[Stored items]
┄┄┄┄┄┄

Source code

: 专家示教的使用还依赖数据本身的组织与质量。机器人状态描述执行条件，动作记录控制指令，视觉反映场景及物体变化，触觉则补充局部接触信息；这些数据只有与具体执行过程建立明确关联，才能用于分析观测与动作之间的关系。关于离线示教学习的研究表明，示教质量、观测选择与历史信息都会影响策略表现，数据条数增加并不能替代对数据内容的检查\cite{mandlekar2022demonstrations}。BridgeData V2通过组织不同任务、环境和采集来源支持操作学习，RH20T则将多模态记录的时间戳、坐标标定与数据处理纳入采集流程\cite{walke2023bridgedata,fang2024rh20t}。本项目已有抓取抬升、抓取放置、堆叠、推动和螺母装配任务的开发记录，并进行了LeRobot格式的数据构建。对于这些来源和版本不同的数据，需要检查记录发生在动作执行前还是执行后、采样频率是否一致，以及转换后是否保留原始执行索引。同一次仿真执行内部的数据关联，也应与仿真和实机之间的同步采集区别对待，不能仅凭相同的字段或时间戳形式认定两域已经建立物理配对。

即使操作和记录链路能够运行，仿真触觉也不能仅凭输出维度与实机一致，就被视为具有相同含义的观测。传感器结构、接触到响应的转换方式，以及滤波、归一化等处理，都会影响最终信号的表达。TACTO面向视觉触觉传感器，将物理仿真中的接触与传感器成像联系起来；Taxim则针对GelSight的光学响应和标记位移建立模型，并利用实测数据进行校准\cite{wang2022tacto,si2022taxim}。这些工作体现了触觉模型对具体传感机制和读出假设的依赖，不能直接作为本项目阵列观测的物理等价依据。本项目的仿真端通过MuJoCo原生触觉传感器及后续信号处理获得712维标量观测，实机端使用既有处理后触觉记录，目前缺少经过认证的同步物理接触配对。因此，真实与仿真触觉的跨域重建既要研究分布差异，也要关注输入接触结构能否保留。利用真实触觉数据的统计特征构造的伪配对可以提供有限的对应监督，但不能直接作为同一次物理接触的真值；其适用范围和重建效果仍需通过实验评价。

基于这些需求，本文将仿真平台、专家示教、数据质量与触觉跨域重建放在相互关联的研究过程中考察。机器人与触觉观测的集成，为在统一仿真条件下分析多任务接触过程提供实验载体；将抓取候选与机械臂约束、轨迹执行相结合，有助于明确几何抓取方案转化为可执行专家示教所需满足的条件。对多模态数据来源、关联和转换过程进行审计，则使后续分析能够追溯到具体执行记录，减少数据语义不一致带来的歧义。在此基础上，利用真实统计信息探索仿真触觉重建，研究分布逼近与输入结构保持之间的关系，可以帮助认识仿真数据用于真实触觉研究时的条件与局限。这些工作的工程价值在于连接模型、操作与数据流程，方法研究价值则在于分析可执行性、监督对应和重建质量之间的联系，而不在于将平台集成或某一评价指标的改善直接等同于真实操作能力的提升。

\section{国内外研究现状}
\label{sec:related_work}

┄┄┄┄┄┄

Exercise description
Could you return all lines from the records that include the word "cite"?

Output below
: 专家示教的使用还依赖数据本身的组织与质量。机器人状态描述执行条件，动作记录控制指令，视觉反映场景及物体变化，触觉则补充局部接触信息；这些数据只有与具体执行过程建立明确关联，才能用于分析观测与动作之间的关系。关于离线示教学习的研究表明，示教质量、观测选择与历史信息都会影响策略表现，数据条数增加并不能替代对数据内容的检查\cite{mandlekar2022demonstrations}。BridgeData V2通过组织不同任务、环境和采集来源支持操作学习，RH20T则将多模态记录的时间戳、坐标标定与数据处理纳入采集流程\cite{walke2023bridgedata,fang2024rh20t}。本项目已有抓取抬升、抓取放置、堆叠、推动和螺母装配任务的开发记录，并进行了LeRobot格式的数据构建。对于这些来源和版本不同的数据，需要检查记录发生在动作执行前还是执行后、采样频率是否一致，以及转换后是否保留原始执行索引。同一次仿真执行内部的数据关联，也应与仿真和实机之间的同步采集区别对待，不能仅凭相同的字段或时间戳形式认定两域已经建立物理配对。
即使操作和记录链路能够运行，仿真触觉也不能仅凭输出维度与实机一致，就被视为具有相同含义的观测。传感器结构、接触到响应的转换方式，以及滤波、归一化等处理，都会影响最终信号的表达。TACTO面向视觉触觉传感器，将物理仿真中的接触与传感器成像联系起来；Taxim则针对GelSight的光学响应和标记位移建立模型，并利用实测数据进行校准\cite{wang2022tacto,si2022taxim}。这些工作体现了触觉模型对具体传感机制和读出假设的依赖，不能直接作为本项目阵列观测的物理等价依据。本项目的仿真端通过MuJoCo原生触觉传感器及后续信号处理获得712维标量观测，实机端使用既有处理后触觉记录，目前缺少经过认证的同步物理接触配对。因此，真实与仿真触觉的跨域重建既要研究分布差异，也要关注输入接触结构能否保留。利用真实触觉数据的统计特征构造的伪配对可以提供有限的对应监督，但不能直接作为同一次物理接触的真值；其适用范围和重建效果仍需通过实验评价。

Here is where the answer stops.